Junior is filled with contrasts

As it was mentioned above, the album Junior was performed to the listeners by the cheerful electro-pop track Happy Up Here. However, this song, in spite of all its merits, does not mirror all the richness and diversity of the new full-length by Royksopp. Happy Up Here is followed by the wonderful, mesmerizing composition The Girl And The Robot, featuring the vocals by Robyn. It is a touching story of a girl’s love to a machine. The track Vision One with Anneli Drecker starts as a placid, lullaby-like tune, but soon grows into the dance electronica with the hooking synths. Well, this song is one of the examples of the fact that the Royksopp’s members have grown up in the musical plane during these years. The songs This Must Be It and Tricky Tricky are decorated with the vocals by Karin Dreijer Andersson and dtrongly remind of the creativity by The Knife.
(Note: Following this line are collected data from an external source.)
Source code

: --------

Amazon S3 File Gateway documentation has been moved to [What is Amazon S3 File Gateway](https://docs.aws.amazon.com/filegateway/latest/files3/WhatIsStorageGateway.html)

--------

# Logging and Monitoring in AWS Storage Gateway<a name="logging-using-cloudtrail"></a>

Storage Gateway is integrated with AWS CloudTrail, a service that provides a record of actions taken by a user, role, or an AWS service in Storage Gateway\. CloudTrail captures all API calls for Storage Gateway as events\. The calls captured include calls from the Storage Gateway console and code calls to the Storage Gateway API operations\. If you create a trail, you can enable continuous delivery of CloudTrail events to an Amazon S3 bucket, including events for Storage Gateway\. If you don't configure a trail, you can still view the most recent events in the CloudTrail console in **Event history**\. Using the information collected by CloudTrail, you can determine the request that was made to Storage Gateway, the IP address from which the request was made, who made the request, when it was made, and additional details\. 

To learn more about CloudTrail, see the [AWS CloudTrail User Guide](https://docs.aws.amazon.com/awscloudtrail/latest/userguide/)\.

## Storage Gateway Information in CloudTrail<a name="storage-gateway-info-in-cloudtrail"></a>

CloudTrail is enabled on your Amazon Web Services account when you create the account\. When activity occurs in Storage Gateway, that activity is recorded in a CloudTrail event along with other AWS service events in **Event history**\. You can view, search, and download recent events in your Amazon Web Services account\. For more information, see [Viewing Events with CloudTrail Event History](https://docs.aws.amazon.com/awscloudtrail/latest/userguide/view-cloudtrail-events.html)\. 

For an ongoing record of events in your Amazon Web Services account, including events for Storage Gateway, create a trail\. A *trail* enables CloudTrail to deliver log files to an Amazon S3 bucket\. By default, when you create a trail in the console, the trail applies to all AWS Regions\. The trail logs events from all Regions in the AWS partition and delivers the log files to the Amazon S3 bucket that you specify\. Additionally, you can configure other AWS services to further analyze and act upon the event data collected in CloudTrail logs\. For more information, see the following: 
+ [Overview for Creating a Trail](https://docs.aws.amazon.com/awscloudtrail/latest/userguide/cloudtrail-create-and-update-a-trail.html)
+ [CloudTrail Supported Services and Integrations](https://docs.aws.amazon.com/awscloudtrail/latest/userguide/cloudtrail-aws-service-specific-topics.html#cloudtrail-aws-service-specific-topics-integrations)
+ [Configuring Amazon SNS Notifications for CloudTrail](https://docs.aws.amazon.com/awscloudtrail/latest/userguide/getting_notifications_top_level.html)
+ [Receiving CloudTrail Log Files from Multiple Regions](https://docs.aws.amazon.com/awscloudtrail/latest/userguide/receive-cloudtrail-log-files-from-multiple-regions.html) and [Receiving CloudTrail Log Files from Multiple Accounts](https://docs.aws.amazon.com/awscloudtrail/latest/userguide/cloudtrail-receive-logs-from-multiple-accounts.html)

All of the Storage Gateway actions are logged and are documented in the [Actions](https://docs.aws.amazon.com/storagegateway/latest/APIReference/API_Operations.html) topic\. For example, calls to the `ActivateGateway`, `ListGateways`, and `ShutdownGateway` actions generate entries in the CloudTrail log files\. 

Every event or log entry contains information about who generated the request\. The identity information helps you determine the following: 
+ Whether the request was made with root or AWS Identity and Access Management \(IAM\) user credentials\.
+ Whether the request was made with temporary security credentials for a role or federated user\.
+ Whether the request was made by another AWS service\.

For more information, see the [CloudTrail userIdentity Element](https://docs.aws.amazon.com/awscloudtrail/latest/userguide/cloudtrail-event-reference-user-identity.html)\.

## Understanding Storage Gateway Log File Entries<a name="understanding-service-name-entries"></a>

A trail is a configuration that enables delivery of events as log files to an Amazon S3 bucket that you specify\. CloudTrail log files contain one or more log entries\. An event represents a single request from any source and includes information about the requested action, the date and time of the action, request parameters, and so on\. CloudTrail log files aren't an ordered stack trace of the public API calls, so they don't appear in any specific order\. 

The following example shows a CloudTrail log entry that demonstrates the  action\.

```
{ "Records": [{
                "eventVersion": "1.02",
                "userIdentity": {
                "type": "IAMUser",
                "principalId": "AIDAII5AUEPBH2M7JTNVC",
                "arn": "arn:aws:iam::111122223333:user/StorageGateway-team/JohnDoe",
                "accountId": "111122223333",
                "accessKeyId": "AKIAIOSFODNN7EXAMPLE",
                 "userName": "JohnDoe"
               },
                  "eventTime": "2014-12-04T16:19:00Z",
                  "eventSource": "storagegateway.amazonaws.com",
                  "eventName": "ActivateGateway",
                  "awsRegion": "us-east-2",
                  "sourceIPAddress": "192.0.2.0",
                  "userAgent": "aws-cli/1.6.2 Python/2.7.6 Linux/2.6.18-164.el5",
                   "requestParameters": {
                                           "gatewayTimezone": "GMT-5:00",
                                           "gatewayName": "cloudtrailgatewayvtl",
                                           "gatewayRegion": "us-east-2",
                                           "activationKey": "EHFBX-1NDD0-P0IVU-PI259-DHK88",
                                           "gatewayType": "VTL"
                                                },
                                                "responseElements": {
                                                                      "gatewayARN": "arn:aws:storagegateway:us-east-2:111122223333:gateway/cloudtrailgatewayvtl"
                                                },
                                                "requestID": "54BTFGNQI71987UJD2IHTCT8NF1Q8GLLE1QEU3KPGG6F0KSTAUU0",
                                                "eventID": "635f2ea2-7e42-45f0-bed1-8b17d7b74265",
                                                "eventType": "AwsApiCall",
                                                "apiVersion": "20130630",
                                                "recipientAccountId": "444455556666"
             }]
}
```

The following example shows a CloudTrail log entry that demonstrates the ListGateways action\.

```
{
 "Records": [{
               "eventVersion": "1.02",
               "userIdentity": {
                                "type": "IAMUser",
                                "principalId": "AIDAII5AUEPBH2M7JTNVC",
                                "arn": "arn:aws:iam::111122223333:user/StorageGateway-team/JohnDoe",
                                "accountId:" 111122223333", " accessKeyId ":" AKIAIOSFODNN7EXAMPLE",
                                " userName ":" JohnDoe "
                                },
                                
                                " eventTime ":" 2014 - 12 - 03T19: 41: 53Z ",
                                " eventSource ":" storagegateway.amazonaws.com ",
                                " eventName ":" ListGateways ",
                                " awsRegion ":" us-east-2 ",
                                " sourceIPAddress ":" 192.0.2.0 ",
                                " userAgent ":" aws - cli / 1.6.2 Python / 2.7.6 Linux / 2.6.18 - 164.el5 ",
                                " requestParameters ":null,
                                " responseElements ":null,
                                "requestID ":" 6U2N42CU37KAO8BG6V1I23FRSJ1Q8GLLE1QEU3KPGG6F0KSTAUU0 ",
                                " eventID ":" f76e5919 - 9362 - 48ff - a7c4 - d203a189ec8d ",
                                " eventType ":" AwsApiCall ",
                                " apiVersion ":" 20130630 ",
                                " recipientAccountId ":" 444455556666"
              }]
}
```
The first mentioned track is the pulsating disco house, while Tricky Tricky is an unusual funk composition. The ironically-titled song Royksopp Forever shows us the artists, mixing up the electronic music with the sounds of orchestra, which gave them a dark and moody result. The melody You Don't Have A Clue is sure to catch the attention of any listener by its uniqueness and catchy tune. It can be definitely marked as the producing triumph by Royksopp.

The double present from Royksopp

May be, somebody decided that Royksopp showed up themselves only for a brief period of time with the new gorgeous album and would nor emerge on the big scene for several years again. Well, good news - such thoughts should be delayed for a long time, as in the same 2009, the Scandinavian electronica makers are planning the follow-up long-play, titled Senior. On this disc, they are going to develop their sound further, comparing this process with the mining. However, while the disc is still in the process, we should concentrate our attention on their fresh-comer Junior. This work definitely deserves attention, and even more attention, than its predecessors. On Junior, the artists grew up; they became more sophisticated in different sound effects and producing. But the most drastic change has happened to Tornbjorn Brundland’s and Svein Berge’s song-writing skills. The previous full-lengths by Royksopp were the embodiment of their pure, original talent, while the disc Junior is the amazing mix of this gift, multiplied by the experience. It is a greatly diversified, partly shiny and optimistic, partly dark disc. Nevertheless, it manages to be integral. After such albums, as Junior, one is sure to look forward the following disc of the band.